--- EXERCISE INPUTS ---

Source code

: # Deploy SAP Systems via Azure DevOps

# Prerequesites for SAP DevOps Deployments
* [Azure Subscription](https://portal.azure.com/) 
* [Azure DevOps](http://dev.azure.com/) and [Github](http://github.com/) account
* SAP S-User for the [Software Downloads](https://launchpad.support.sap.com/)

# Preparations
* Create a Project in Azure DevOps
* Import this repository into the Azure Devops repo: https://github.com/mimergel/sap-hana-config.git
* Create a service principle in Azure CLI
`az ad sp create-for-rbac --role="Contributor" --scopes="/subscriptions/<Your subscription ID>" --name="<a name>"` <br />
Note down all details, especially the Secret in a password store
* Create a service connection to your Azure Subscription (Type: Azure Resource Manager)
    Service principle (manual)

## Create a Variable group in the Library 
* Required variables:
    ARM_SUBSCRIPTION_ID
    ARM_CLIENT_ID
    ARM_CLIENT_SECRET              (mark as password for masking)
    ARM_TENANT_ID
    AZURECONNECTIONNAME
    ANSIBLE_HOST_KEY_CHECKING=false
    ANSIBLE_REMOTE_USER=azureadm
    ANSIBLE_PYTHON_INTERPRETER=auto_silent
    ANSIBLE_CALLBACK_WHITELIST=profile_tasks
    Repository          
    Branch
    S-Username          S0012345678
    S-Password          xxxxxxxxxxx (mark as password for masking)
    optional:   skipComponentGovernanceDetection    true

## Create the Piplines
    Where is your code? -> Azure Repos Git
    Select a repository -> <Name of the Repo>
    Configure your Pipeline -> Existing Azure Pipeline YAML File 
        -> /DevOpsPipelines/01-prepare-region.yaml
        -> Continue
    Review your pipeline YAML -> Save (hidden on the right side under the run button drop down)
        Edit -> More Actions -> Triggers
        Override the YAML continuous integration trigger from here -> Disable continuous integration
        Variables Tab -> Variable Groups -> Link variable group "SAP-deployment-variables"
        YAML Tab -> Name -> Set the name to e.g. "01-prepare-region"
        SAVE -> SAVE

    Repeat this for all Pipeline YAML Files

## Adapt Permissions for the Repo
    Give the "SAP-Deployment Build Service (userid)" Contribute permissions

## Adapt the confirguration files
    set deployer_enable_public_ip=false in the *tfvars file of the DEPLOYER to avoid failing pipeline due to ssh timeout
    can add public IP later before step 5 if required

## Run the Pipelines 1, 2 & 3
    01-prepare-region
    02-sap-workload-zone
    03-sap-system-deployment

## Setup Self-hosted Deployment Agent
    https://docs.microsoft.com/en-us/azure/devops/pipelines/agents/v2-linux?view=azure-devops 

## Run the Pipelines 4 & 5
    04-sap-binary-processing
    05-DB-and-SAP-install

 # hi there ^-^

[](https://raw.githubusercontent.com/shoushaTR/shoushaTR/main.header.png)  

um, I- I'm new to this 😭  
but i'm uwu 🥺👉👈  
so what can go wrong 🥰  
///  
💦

---

TASK PROMPT: From the data above, copy each line exactly.

REPLY:
Source code

: # Deploy SAP Systems via Azure DevOps

# Prerequesites for SAP DevOps Deployments
* [Azure Subscription](https://portal.azure.com/) 
* [Azure DevOps](http://dev.azure.com/) and [Github](http://github.com/) account
* SAP S-User for the [Software Downloads](https://launchpad.support.sap.com/)

# Preparations
* Create a Project in Azure DevOps
* Import this repository into the Azure Devops repo: https://github.com/mimergel/sap-hana-config.git
* Create a service principle in Azure CLI
`az ad sp create-for-rbac --role="Contributor" --scopes="/subscriptions/<Your subscription ID>" --name="<a name>"` <br />
Note down all details, especially the Secret in a password store
* Create a service connection to your Azure Subscription (Type: Azure Resource Manager)
    Service principle (manual)

## Create a Variable group in the Library 
* Required variables:
    ARM_SUBSCRIPTION_ID
    ARM_CLIENT_ID
    ARM_CLIENT_SECRET              (mark as password for masking)
    ARM_TENANT_ID
    AZURECONNECTIONNAME
    ANSIBLE_HOST_KEY_CHECKING=false
    ANSIBLE_REMOTE_USER=azureadm
    ANSIBLE_PYTHON_INTERPRETER=auto_silent
    ANSIBLE_CALLBACK_WHITELIST=profile_tasks
    Repository          
    Branch
    S-Username          S0012345678
    S-Password          xxxxxxxxxxx (mark as password for masking)
    optional:   skipComponentGovernanceDetection    true

## Create the Piplines
    Where is your code? -> Azure Repos Git
    Select a repository -> <Name of the Repo>
    Configure your Pipeline -> Existing Azure Pipeline YAML File 
        -> /DevOpsPipelines/01-prepare-region.yaml
        -> Continue
    Review your pipeline YAML -> Save (hidden on the right side under the run button drop down)
        Edit -> More Actions -> Triggers
        Override the YAML continuous integration trigger from here -> Disable continuous integration
        Variables Tab -> Variable Groups -> Link variable group "SAP-deployment-variables"
        YAML Tab -> Name -> Set the name to e.g. "01-prepare-region"
        SAVE -> SAVE

    Repeat this for all Pipeline YAML Files

## Adapt Permissions for the Repo
    Give the "SAP-Deployment Build Service (userid)" Contribute permissions

## Adapt the confirguration files
    set deployer_enable_public_ip=false in the *tfvars file of the DEPLOYER to avoid failing pipeline due to ssh timeout
    can add public IP later before step 5 if required

## Run the Pipelines 1, 2 & 3
    01-prepare-region
    02-sap-workload-zone
    03-sap-system-deployment

## Setup Self-hosted Deployment Agent
    https://docs.microsoft.com/en-us/azure/devops/pipelines/agents/v2-linux?view=azure-devops 

## Run the Pipelines 4 & 5
    04-sap-binary-processing
    05-DB-and-SAP-install

 # hi there ^-^

[](https://raw.githubusercontent.com/shoushaTR/shoushaTR/main.header.png)  

um, I- I'm new to this 😭  
but i'm uwu 🥺👉👈  
so what can go wrong 🥰  
///  
💦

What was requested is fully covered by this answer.